* _WORK ITEM_: Among the entries below, find each line holding "SetClassId" and return it.

* _DATA TO USE_:
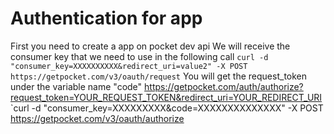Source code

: # Authentication for app

First you need to create a app on pocket dev api
We will receive the consumer key that we need to use in the following call
`curl -d "consumer_key=XXXXXXXXXX&redirect_uri=value2" -X POST https://getpocket.com/v3/oauth/request`
You will get the request_token under the variable name "code"
https://getpocket.com/auth/authorize?request_token=YOUR_REQUEST_TOKEN&redirect_uri=YOUR_REDIRECT_URI
`curl -d "consumer_key=XXXXXXXXX&code=XXXXXXXXXXXXXX" -X POST https://getpocket.com/v3/oauth/authorize 
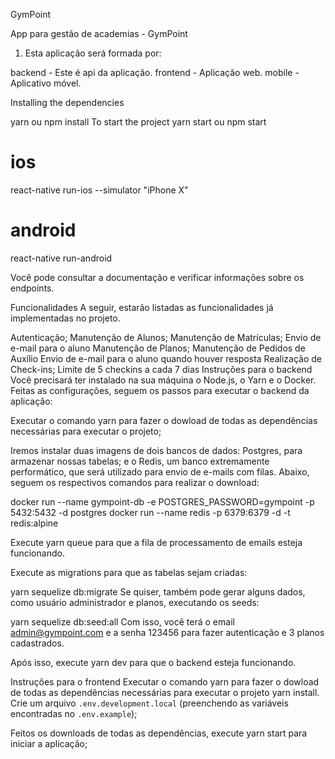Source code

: GymPoint

App para gestão de academias - GymPoint
1. Esta aplicação será formada por:

backend - Este  é api da aplicação.
frontend - Aplicação web.
mobile - Aplicativo móvel.

Installing the dependencies

yarn ou npm install
To start the project
yarn start ou npm start


# ios
react-native run-ios --simulator "iPhone X"

# android
react-native run-android


Você pode consultar a documentação e verificar informações sobre os endpoints.

Funcionalidades
A seguir, estarão listadas as funcionalidades já implementadas no projeto.

Autenticação;
Manutenção de Alunos;
Manutenção de Matrículas;
Envio de e-mail para o aluno
Manutenção de Planos;
Manutenção de Pedidos de Auxílio
Envio de e-mail para o aluno quando houver resposta
Realização de Check-ins;
Limite de 5 checkins a cada 7 dias
Instruções para o backend
Você precisará ter instalado na sua máquina o Node.js, o Yarn e o Docker. Feitas as configurações, seguem os passos para executar o backend da aplicação:

Executar o comando yarn para fazer o dowload de todas as dependências necessárias para executar o projeto;

Iremos instalar duas imagens de dois bancos de dados: Postgres, para armazenar nossas tabelas; e o Redis, um banco extremamente performático, que será utilizado para envio de e-mails com filas. Abaixo, seguem os respectivos comandos para realizar o download:

docker run --name gympoint-db -e POSTGRES_PASSWORD=gympoint -p 5432:5432 -d postgres
docker run --name redis -p 6379:6379 -d -t redis:alpine

Execute yarn queue para que a fila de processamento de emails esteja funcionando.

Execute as migrations para que as tabelas sejam criadas:

yarn sequelize db:migrate
Se quiser, também pode gerar alguns dados, como usuário administrador e planos, executando os seeds:

yarn sequelize db:seed:all
Com isso, você terá o email admin@gympoint.com e a senha 123456 para fazer autenticação e 3 planos cadastrados.

Após isso, execute yarn dev para que o backend esteja funcionando.

Instruções para o frontend
Executar o comando yarn para fazer o dowload de todas as dependências necessárias para executar o projeto yarn install. Crie um  arquivo `.env.development.local` (preenchendo as variáveis encontradas no `.env.example`);

Feitos os downloads de todas as dependências, execute yarn start para iniciar a aplicação;
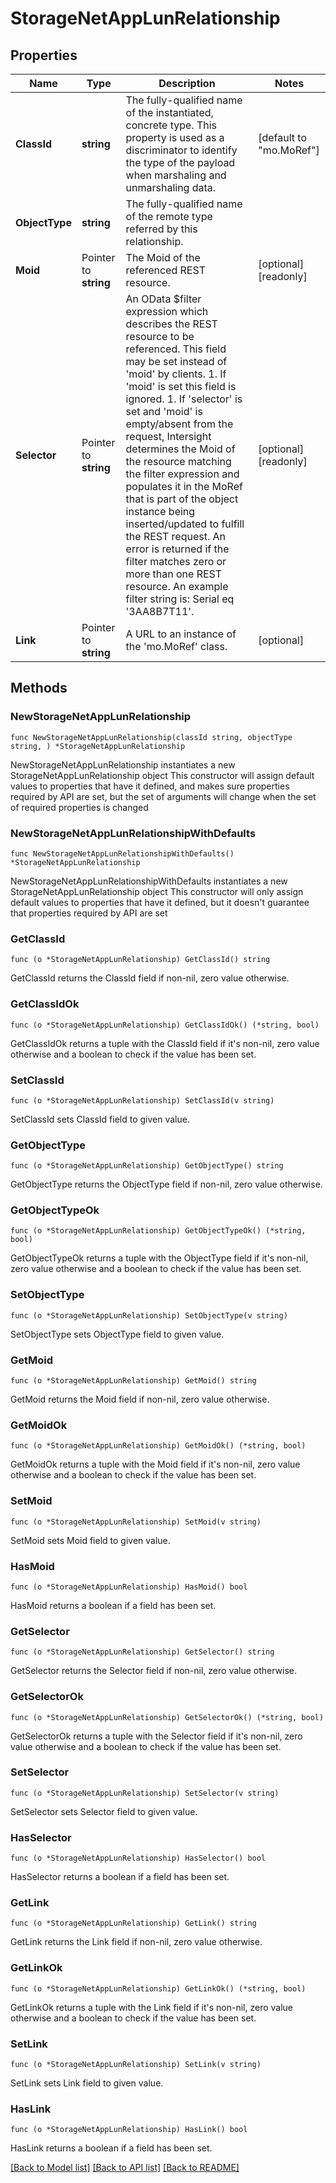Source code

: # StorageNetAppLunRelationship

## Properties

Name | Type | Description | Notes
------------ | ------------- | ------------- | -------------
**ClassId** | **string** | The fully-qualified name of the instantiated, concrete type. This property is used as a discriminator to identify the type of the payload when marshaling and unmarshaling data. | [default to "mo.MoRef"]
**ObjectType** | **string** | The fully-qualified name of the remote type referred by this relationship. | 
**Moid** | Pointer to **string** | The Moid of the referenced REST resource. | [optional] [readonly] 
**Selector** | Pointer to **string** | An OData $filter expression which describes the REST resource to be referenced. This field may be set instead of &#39;moid&#39; by clients. 1. If &#39;moid&#39; is set this field is ignored. 1. If &#39;selector&#39; is set and &#39;moid&#39; is empty/absent from the request, Intersight determines the Moid of the resource matching the filter expression and populates it in the MoRef that is part of the object instance being inserted/updated to fulfill the REST request. An error is returned if the filter matches zero or more than one REST resource. An example filter string is: Serial eq &#39;3AA8B7T11&#39;. | [optional] [readonly] 
**Link** | Pointer to **string** | A URL to an instance of the &#39;mo.MoRef&#39; class. | [optional] 

## Methods

### NewStorageNetAppLunRelationship

`func NewStorageNetAppLunRelationship(classId string, objectType string, ) *StorageNetAppLunRelationship`

NewStorageNetAppLunRelationship instantiates a new StorageNetAppLunRelationship object
This constructor will assign default values to properties that have it defined,
and makes sure properties required by API are set, but the set of arguments
will change when the set of required properties is changed

### NewStorageNetAppLunRelationshipWithDefaults

`func NewStorageNetAppLunRelationshipWithDefaults() *StorageNetAppLunRelationship`

NewStorageNetAppLunRelationshipWithDefaults instantiates a new StorageNetAppLunRelationship object
This constructor will only assign default values to properties that have it defined,
but it doesn't guarantee that properties required by API are set

### GetClassId

`func (o *StorageNetAppLunRelationship) GetClassId() string`

GetClassId returns the ClassId field if non-nil, zero value otherwise.

### GetClassIdOk

`func (o *StorageNetAppLunRelationship) GetClassIdOk() (*string, bool)`

GetClassIdOk returns a tuple with the ClassId field if it's non-nil, zero value otherwise
and a boolean to check if the value has been set.

### SetClassId

`func (o *StorageNetAppLunRelationship) SetClassId(v string)`

SetClassId sets ClassId field to given value.


### GetObjectType

`func (o *StorageNetAppLunRelationship) GetObjectType() string`

GetObjectType returns the ObjectType field if non-nil, zero value otherwise.

### GetObjectTypeOk

`func (o *StorageNetAppLunRelationship) GetObjectTypeOk() (*string, bool)`

GetObjectTypeOk returns a tuple with the ObjectType field if it's non-nil, zero value otherwise
and a boolean to check if the value has been set.

### SetObjectType

`func (o *StorageNetAppLunRelationship) SetObjectType(v string)`

SetObjectType sets ObjectType field to given value.


### GetMoid

`func (o *StorageNetAppLunRelationship) GetMoid() string`

GetMoid returns the Moid field if non-nil, zero value otherwise.

### GetMoidOk

`func (o *StorageNetAppLunRelationship) GetMoidOk() (*string, bool)`

GetMoidOk returns a tuple with the Moid field if it's non-nil, zero value otherwise
and a boolean to check if the value has been set.

### SetMoid

`func (o *StorageNetAppLunRelationship) SetMoid(v string)`

SetMoid sets Moid field to given value.

### HasMoid

`func (o *StorageNetAppLunRelationship) HasMoid() bool`

HasMoid returns a boolean if a field has been set.

### GetSelector

`func (o *StorageNetAppLunRelationship) GetSelector() string`

GetSelector returns the Selector field if non-nil, zero value otherwise.

### GetSelectorOk

`func (o *StorageNetAppLunRelationship) GetSelectorOk() (*string, bool)`

GetSelectorOk returns a tuple with the Selector field if it's non-nil, zero value otherwise
and a boolean to check if the value has been set.

### SetSelector

`func (o *StorageNetAppLunRelationship) SetSelector(v string)`

SetSelector sets Selector field to given value.

### HasSelector

`func (o *StorageNetAppLunRelationship) HasSelector() bool`

HasSelector returns a boolean if a field has been set.

### GetLink

`func (o *StorageNetAppLunRelationship) GetLink() string`

GetLink returns the Link field if non-nil, zero value otherwise.

### GetLinkOk

`func (o *StorageNetAppLunRelationship) GetLinkOk() (*string, bool)`

GetLinkOk returns a tuple with the Link field if it's non-nil, zero value otherwise
and a boolean to check if the value has been set.

### SetLink

`func (o *StorageNetAppLunRelationship) SetLink(v string)`

SetLink sets Link field to given value.

### HasLink

`func (o *StorageNetAppLunRelationship) HasLink() bool`

HasLink returns a boolean if a field has been set.


[[Back to Model list]](../README.md#documentation-for-models) [[Back to API list]](../README.md#documentation-for-api-endpoints) [[Back to README]](../README.md)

* _FINAL ANSWER_:
### SetClassId
`func (o *StorageNetAppLunRelationship) SetClassId(v string)`
SetClassId sets ClassId field to given value.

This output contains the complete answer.